TASK REQUIREMENTS:
All lines of the material should be given again exactly.

TASK INPUT:
####################

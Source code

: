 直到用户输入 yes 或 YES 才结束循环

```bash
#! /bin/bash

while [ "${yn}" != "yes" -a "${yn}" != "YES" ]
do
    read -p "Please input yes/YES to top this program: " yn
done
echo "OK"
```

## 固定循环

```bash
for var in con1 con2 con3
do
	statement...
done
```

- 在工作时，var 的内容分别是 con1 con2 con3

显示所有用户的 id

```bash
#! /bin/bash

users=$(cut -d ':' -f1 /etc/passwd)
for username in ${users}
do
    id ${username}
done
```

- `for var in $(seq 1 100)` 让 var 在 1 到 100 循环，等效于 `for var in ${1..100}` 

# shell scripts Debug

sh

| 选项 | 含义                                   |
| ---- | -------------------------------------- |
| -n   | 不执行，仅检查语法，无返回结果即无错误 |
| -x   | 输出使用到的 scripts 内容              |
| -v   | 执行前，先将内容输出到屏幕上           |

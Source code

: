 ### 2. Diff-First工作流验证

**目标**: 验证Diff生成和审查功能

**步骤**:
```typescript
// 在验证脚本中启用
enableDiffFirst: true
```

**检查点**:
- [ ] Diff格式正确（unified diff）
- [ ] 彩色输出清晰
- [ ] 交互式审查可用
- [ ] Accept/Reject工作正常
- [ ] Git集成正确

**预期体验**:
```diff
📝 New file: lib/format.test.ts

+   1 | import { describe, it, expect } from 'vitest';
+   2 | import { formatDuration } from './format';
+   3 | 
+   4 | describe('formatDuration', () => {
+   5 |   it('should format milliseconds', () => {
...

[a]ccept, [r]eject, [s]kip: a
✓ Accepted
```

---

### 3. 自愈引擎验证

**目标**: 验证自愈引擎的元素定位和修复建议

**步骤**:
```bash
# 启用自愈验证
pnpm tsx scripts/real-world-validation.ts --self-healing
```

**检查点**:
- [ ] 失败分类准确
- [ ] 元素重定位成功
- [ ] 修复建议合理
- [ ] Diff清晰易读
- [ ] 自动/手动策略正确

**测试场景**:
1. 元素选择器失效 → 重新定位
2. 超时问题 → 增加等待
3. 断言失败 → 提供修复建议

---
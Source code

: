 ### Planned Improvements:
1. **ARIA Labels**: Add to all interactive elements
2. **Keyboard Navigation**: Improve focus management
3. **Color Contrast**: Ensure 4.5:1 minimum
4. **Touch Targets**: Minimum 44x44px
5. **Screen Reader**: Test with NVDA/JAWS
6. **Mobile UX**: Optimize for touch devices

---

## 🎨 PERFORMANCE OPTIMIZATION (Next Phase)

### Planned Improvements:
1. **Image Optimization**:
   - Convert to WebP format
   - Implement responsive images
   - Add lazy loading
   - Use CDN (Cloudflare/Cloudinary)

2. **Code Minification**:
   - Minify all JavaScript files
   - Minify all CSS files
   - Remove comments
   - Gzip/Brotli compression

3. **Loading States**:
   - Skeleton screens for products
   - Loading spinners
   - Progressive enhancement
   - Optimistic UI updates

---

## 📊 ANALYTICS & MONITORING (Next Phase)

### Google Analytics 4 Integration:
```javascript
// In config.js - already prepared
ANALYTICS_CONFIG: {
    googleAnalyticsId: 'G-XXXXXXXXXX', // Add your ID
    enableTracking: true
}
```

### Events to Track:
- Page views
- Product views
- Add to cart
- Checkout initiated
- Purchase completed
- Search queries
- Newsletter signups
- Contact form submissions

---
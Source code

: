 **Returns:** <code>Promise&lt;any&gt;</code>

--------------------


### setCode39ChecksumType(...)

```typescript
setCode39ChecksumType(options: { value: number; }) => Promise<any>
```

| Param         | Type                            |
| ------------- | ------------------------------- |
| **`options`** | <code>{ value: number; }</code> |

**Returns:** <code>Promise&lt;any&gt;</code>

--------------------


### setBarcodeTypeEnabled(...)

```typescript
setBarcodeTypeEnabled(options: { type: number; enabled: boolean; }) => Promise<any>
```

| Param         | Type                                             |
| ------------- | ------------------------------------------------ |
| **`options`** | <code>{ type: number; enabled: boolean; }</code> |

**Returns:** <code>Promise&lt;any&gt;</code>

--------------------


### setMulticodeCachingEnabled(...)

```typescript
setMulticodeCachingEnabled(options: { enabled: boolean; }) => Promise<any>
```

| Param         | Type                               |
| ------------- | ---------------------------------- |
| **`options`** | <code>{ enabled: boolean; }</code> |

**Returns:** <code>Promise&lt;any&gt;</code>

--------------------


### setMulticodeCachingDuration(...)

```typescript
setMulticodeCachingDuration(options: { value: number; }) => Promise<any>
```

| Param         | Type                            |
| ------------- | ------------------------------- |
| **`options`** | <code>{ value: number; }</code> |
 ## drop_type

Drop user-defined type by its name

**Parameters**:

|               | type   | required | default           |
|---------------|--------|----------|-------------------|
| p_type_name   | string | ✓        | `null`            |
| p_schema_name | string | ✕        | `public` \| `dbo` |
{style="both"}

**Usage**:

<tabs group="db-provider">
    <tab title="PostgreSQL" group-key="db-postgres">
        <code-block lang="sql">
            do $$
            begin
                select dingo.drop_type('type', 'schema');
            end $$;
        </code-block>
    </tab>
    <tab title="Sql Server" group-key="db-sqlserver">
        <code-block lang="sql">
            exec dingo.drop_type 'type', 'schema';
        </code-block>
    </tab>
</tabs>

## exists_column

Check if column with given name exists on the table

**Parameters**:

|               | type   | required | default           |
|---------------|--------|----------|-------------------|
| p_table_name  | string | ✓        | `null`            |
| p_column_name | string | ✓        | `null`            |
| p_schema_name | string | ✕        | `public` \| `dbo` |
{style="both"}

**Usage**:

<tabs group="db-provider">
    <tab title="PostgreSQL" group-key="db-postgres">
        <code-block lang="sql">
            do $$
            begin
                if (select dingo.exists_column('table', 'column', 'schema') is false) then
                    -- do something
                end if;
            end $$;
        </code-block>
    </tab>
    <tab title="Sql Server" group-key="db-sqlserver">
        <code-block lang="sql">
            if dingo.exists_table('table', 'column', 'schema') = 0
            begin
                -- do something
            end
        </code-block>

####################

WRITTEN SOLUTION:
Source code

: 直到用户输入 yes 或 YES 才结束循环

```bash
#! /bin/bash

while [ "${yn}" != "yes" -a "${yn}" != "YES" ]
do
    read -p "Please input yes/YES to top this program: " yn
done
echo "OK"
```

## 固定循环

```bash
for var in con1 con2 con3
do
	statement...
done
```

- 在工作时，var 的内容分别是 con1 con2 con3

显示所有用户的 id

```bash
#! /bin/bash

users=$(cut -d ':' -f1 /etc/passwd)
for username in ${users}
do
    id ${username}
done
```

- `for var in $(seq 1 100)` 让 var 在 1 到 100 循环，等效于 `for var in ${1..100}` 

# shell scripts Debug

sh

| 选项 | 含义                                   |
| ---- | -------------------------------------- |
| -n   | 不执行，仅检查语法，无返回结果即无错误 |
| -x   | 输出使用到的 scripts 内容              |
| -v   | 执行前，先将内容输出到屏幕上           |

Source code

: ### 2. Diff-First工作流验证

**目标**: 验证Diff生成和审查功能

**步骤**:
```typescript
// 在验证脚本中启用
enableDiffFirst: true
```

**检查点**:
- [ ] Diff格式正确（unified diff）
- [ ] 彩色输出清晰
- [ ] 交互式审查可用
- [ ] Accept/Reject工作正常
- [ ] Git集成正确

**预期体验**:
```diff
📝 New file: lib/format.test.ts

+   1 | import { describe, it, expect } from 'vitest';
+   2 | import { formatDuration } from './format';
+   3 | 
+   4 | describe('formatDuration', () => {
+   5 |   it('should format milliseconds', () => {
...

[a]ccept, [r]eject, [s]kip: a
✓ Accepted
```

---

### 3. 自愈引擎验证

**目标**: 验证自愈引擎的元素定位和修复建议

**步骤**:
```bash
# 启用自愈验证
pnpm tsx scripts/real-world-validation.ts --self-healing
```

**检查点**:
- [ ] 失败分类准确
- [ ] 元素重定位成功
- [ ] 修复建议合理
- [ ] Diff清晰易读
- [ ] 自动/手动策略正确

**测试场景**:
1. 元素选择器失效 → 重新定位
2. 超时问题 → 增加等待
3. 断言失败 → 提供修复建议

---
Source code

: ### Planned Improvements:
1. **ARIA Labels**: Add to all interactive elements
2. **Keyboard Navigation**: Improve focus management
3. **Color Contrast**: Ensure 4.5:1 minimum
4. **Touch Targets**: Minimum 44x44px
5. **Screen Reader**: Test with NVDA/JAWS
6. **Mobile UX**: Optimize for touch devices

---

## 🎨 PERFORMANCE OPTIMIZATION (Next Phase)

### Planned Improvements:
1. **Image Optimization**:
   - Convert to WebP format
   - Implement responsive images
   - Add lazy loading
   - Use CDN (Cloudflare/Cloudinary)

2. **Code Minification**:
   - Minify all JavaScript files
   - Minify all CSS files
   - Remove comments
   - Gzip/Brotli compression

3. **Loading States**:
   - Skeleton screens for products
   - Loading spinners
   - Progressive enhancement
   - Optimistic UI updates

---

## 📊 ANALYTICS & MONITORING (Next Phase)

### Google Analytics 4 Integration:
```javascript
// In config.js - already prepared
ANALYTICS_CONFIG: {
    googleAnalyticsId: 'G-XXXXXXXXXX', // Add your ID
    enableTracking: true
}
```

### Events to Track:
- Page views
- Product views
- Add to cart
- Checkout initiated
- Purchase completed
- Search queries
- Newsletter signups
- Contact form submissions

---
Source code

: **Returns:** <code>Promise&lt;any&gt;</code>

--------------------


### setCode39ChecksumType(...)

```typescript
setCode39ChecksumType(options: { value: number; }) => Promise<any>
```

| Param         | Type                            |
| ------------- | ------------------------------- |
| **`options`** | <code>{ value: number; }</code> |

**Returns:** <code>Promise&lt;any&gt;</code>

--------------------


### setBarcodeTypeEnabled(...)

```typescript
setBarcodeTypeEnabled(options: { type: number; enabled: boolean; }) => Promise<any>
```

| Param         | Type                                             |
| ------------- | ------------------------------------------------ |
| **`options`** | <code>{ type: number; enabled: boolean; }</code> |

**Returns:** <code>Promise&lt;any&gt;</code>

--------------------


### setMulticodeCachingEnabled(...)

```typescript
setMulticodeCachingEnabled(options: { enabled: boolean; }) => Promise<any>
```

| Param         | Type                               |
| ------------- | ---------------------------------- |
| **`options`** | <code>{ enabled: boolean; }</code> |

**Returns:** <code>Promise&lt;any&gt;</code>

--------------------


### setMulticodeCachingDuration(...)

```typescript
setMulticodeCachingDuration(options: { value: number; }) => Promise<any>
```

| Param         | Type                            |
| ------------- | ------------------------------- |
| **`options`** | <code>{ value: number; }</code> |
 ## drop_type

Drop user-defined type by its name

**Parameters**:

|               | type   | required | default           |
|---------------|--------|----------|-------------------|
| p_type_name   | string | ✓        | `null`            |
| p_schema_name | string | ✕        | `public` \| `dbo` |
{style="both"}

**Usage**:

<tabs group="db-provider">
    <tab title="PostgreSQL" group-key="db-postgres">
        <code-block lang="sql">
            do $$
            begin
                select dingo.drop_type('type', 'schema');
            end $$;
        </code-block>
    </tab>
    <tab title="Sql Server" group-key="db-sqlserver">
        <code-block lang="sql">
            exec dingo.drop_type 'type', 'schema';
        </code-block>
    </tab>
</tabs>

## exists_column

Check if column with given name exists on the table

**Parameters**:

|               | type   | required | default           |
|---------------|--------|----------|-------------------|
| p_table_name  | string | ✓        | `null`            |
| p_column_name | string | ✓        | `null`            |
| p_schema_name | string | ✕        | `public` \| `dbo` |
{style="both"}

**Usage**:

<tabs group="db-provider">
    <tab title="PostgreSQL" group-key="db-postgres">
        <code-block lang="sql">
            do $$
            begin
                if (select dingo.exists_column('table', 'column', 'schema') is false) then
                    -- do something
                end if;
            end $$;
        </code-block>
    </tab>
    <tab title="Sql Server" group-key="db-sqlserver">
        <code-block lang="sql">
            if dingo.exists_table('table', 'column', 'schema') = 0
            begin
                -- do something
            end
        </code-block>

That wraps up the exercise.